Dataset entries:
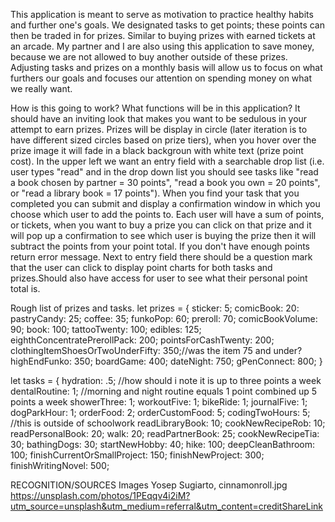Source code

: This application is meant to serve as motivation to practice healthy habits and further one's goals. We designated tasks to get points; these points can then be traded in for prizes. Similar to buying prizes with earned tickets at an arcade. My partner and I are also using this application to save money, because we are not allowed to buy another outside of these prizes. Adjusting tasks and prizes on a monthly basis will allow us to focus on what furthers our goals and focuses our attention on spending money on what we really want.

How is this going to work? What functions will be in this application?
It should have an inviting look that makes you want to be sedulous in your attempt to earn prizes.
Prizes will be display in circle (later iteration is to have different sized circles based on prize tiers), when you hover over the prize image it will fade in a black backgroun with white text (prize point cost).
In the upper left we want an entry field with a searchable drop list (i.e. user types "read" and in the drop down list you should see tasks like "read a book chosen by partner = 30 points", "read a book you own = 20 points", or "read a library book = 17 points"). When you find your task that you completed you can submit and display a confirmation window in which you choose which user to add the points to. Each user will have a sum of points, or tickets, when you want to buy a prize you can click on that prize and it will pop up a confirmation to see which user is buying the prize then it will subtract the points from your point total. If you don't have enough points return error message. Next to entry field there should be a question mark that the user can click to display point charts for both tasks and prizes.Should also have access for user to see what their personal point total is.

Rough list of prizes and tasks.
let prizes = {
  sticker: 5;
  comicBook: 20:
  pastryCandy: 25;
  coffee: 35;
  funkoPop: 60;
  preroll: 70;
  comicBookVolume: 90;
  book: 100;
  tattooTwenty: 100;
  edibles: 125;
  eighthConcentratePrerollPack: 200;
  pointsForCashTwenty:  200;
  clothingItemShoesOrTwoUnderFifty: 350;//was the item 75 and under?
  highEndFunko: 350;
  boardGame: 400;
  dateNight: 750;
  gPenConnect: 800;
}

let tasks = {
  hydration: .5; //how should i note it is up to three points a week
  dentalRoutine: 1; //morning and night routine equals 1 point combined up 5 points a week
  showerThree: 1;
  workoutFive: 1;
  bikeRide: 1;
  journalFive: 1;
  dogParkHour: 1;
  orderFood: 2;
  orderCustomFood: 5;
  codingTwoHours: 5; //this is outside of schoolwork
  readLibraryBook: 10;
  cookNewRecipeRob: 10;
  readPersonalBook: 20;
  walk: 20;
  readPartnerBook: 25;
  cookNewRecipeTia: 30;
  bathingDogs: 30;
  startNewHobby: 40;
  hike: 100;
  deepCleanBathroom: 100;
  finishCurrentOrSmallProject: 150;
  finishNewProject: 300;
  finishWritingNovel: 500;


RECOGNITION/SOURCES
Images
    Yosep Sugiarto, cinnamonroll.jpg    https://unsplash.com/photos/1PEqqv4i2iM?utm_source=unsplash&utm_medium=referral&utm_content=creditShareLink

(EXERCISE BRIEF)
How many of the lines above hold "outside"? Answer with only the number.

(TASK ANSWER)
2